To this end, Poland has recently passed a number of new laws aimed at making life easier for the country’s startups. At the end of last year, the special economic zones where small to medium-sized companies can receive preferential tax breaks were extended to cover all of Poland. In March a simpler form of joint stock company was introduced, with lower share capital requirements and fewer regulations. And from the beginning of this year, a new law has given owners of intellectual property a preferential 5% tax rate for income earned from their invention.
Polish fund of funds helps create a local VC industry
Meanwhile it is getting easier for Polish startups to find funding. PFR Ventures, an arm of the Polish Development Fund, recently set up a PLN 3bn (€700m) fund of funds to help seed the local venture capital industry. It has helped set up 29 VCs in the last 12 months.

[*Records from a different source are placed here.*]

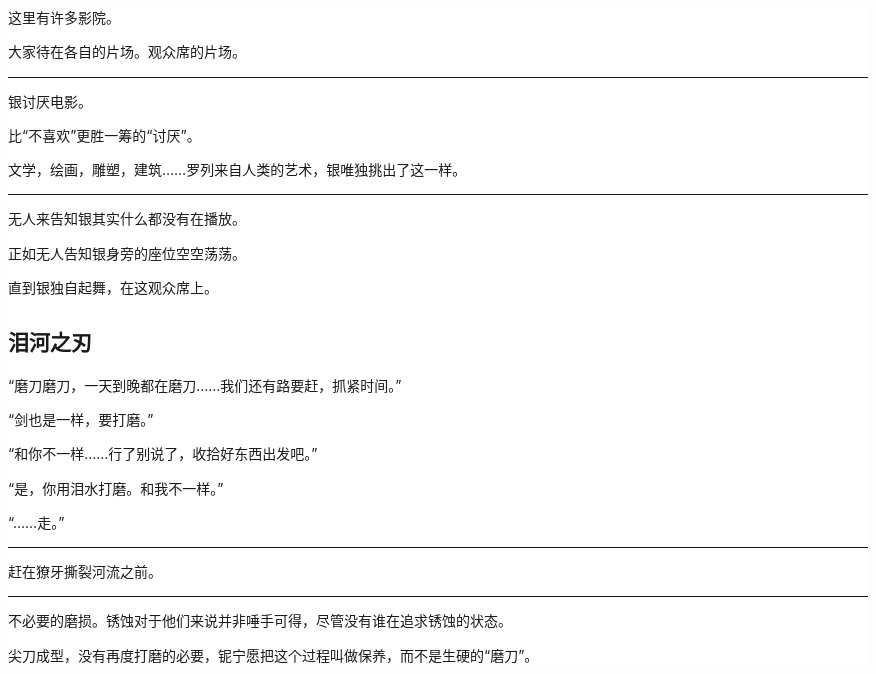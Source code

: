
这里有许多影院。

大家待在各自的片场。观众席的片场。

---

银讨厌电影。

比“不喜欢”更胜一筹的“讨厌”。

文学，绘画，雕塑，建筑……罗列来自人类的艺术，银唯独挑出了这一样。

---

无人来告知银其实什么都没有在播放。

正如无人告知银身旁的座位空空荡荡。

直到银独自起舞，在这观众席上。

## 泪河之刃

“磨刀磨刀，一天到晚都在磨刀……我们还有路要赶，抓紧时间。”

“剑也是一样，要打磨。”

“和你不一样……行了别说了，收拾好东西出发吧。”

“是，你用泪水打磨。和我不一样。”

“……走。”

---

赶在獠牙撕裂河流之前。

---

不必要的磨损。锈蚀对于他们来说并非唾手可得，尽管没有谁在追求锈蚀的状态。

尖刀成型，没有再度打磨的必要，铌宁愿把这个过程叫做保养，而不是生硬的“磨刀”。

“There has always been plenty of EU money for funding projects up to the prototype level,” says Maciej Ćwikiewicz, chief executive of PFR Ventures, but after that companies used to struggle for follow-on funding.
“None of the Polish pension funds or insurance companies invest in startups. Typically these institutions would have some allocation to private equity, and a small amount to venture capital. In Poland it is zero,” he says. PFR Ventures is hoping to fill some of this gap.
Five of the 29 new VCs recently announced their first investments, totalling PLN 41.6m (€9.68m). One of the largest tranches of money was a PLN 18.5m (€4.3m) seed round for Krakow-based startup Talent Alpha, which has created a platform to help companies find IT workers. The plan is to have hundreds of such investments by 2023, says Paweł Borys, CEO of the Polish Development fund, adding: “We do hope that a Polish unicorn will be among them.”
Warsaw-based Docplanner, the healthcare booking app, is currently the closest Polish company to reaching that coveted $1bn valuation status following a €80m funding round in May. But with rapidly growing companies like Brainly in the city, Krakow, too, is on its way to adding a unicorn to its roster of mythical beasts.